SpaceX Launches 24 More Satellites for Amazon’s Project Kuiper

On Monday, August 11, at 8:35 a.m. ET/5:35 a.m. PT, a SpaceX Falcon 9 rocket launched the KF-02 mission from Space Launch Complex 40 (SLC-40) at Cape Canaveral Space Force Station in Florida, sending 24 more of Amazon’s Project Kuiper satellites into low Earth orbit.

This launch, SpaceX’s second of three planned missions for Kuiper, brings Amazon’s internet-beaming constellation to 102 satellites — less than three months after the company deployed its first satellites in April. The Falcon 9’s first stage booster, flying for the first time, successfully landed on the A Shortfall of Gravitas droneship in the Atlantic Ocean shortly after stage separation.

Monday’s mission was delayed several times last week due to rainfall, with four launch attempts scrubbed before it finally took off. Roughly an hour after liftoff, SpaceX confirmed all 24 satellites had been successfully deployed.

Project Kuiper is Amazon’s answer to SpaceX’s dominant Starlink network, which already operates around 8,000 satellites and serves roughly 5 million customers worldwide. Amazon is facing a tight regulatory timeline from the U.S. Federal Communications Commission, which requires that about half of Kuiper’s planned 3,236 satellites — roughly 1,600 — be in orbit by the end of July 2026, with the rest launched by July 2029.
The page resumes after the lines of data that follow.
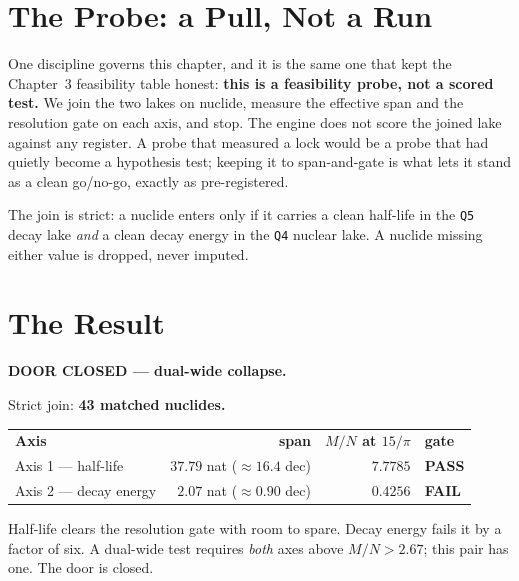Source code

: \documentclass[11pt, letterpaper, openany]{book}
\begin{document}
\section{The Probe: a Pull, Not a Run}

One discipline governs this chapter, and it is the same one that kept the Chapter~3 feasibility
table honest: \textbf{this is a feasibility probe, not a scored test.} We join the two lakes on
nuclide, measure the effective span and the resolution gate on each axis, and stop. The engine does
not score the joined lake against any register. A probe that measured a lock would be a probe that
had quietly become a hypothesis test; keeping it to span-and-gate is what lets it stand as a clean
go/no-go, exactly as pre-registered.

The join is strict: a nuclide enters only if it carries a clean half-life in the \texttt{Q5} decay
lake \emph{and} a clean decay energy in the \texttt{Q4} nuclear lake. A nuclide missing either value
is dropped, never imputed.

\section{The Result}

\begin{nullbox}
\textbf{DOOR CLOSED --- dual-wide collapse.}

\medskip
Strict join: \textbf{43 matched nuclides.}

\medskip
\begin{tabular}{@{}lrrl@{}}
\textbf{Axis} & \textbf{span} & \textbf{$M/N$ at $15/\pi$} & \textbf{gate} \\[2pt]
Axis 1 --- half-life & $37.79$ nat ($\approx 16.4$ dec) & $7.7785$ & \textbf{\color{signalgreen}PASS} \\
Axis 2 --- decay energy & $2.07$ nat ($\approx 0.90$ dec) & $0.4256$ & \textbf{\color{signalred}FAIL} \\
\end{tabular}

\medskip
Half-life clears the resolution gate with room to spare. Decay energy fails it by a factor of six.
A dual-wide test requires \emph{both} axes above $M/N > 2.67$; this pair has one. The door is closed.
\end{nullbox}
\end{document}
Amazon has booked up to 83 launches for Kuiper, including three with SpaceX, despite the two companies being direct competitors in the space-based broadband market. The company has already signed deals with governments and aims to begin commercial service later this year.

With this latest mission, Amazon is one step closer to meeting its FCC deadline and challenging Starlink’s dominance in satellite internet.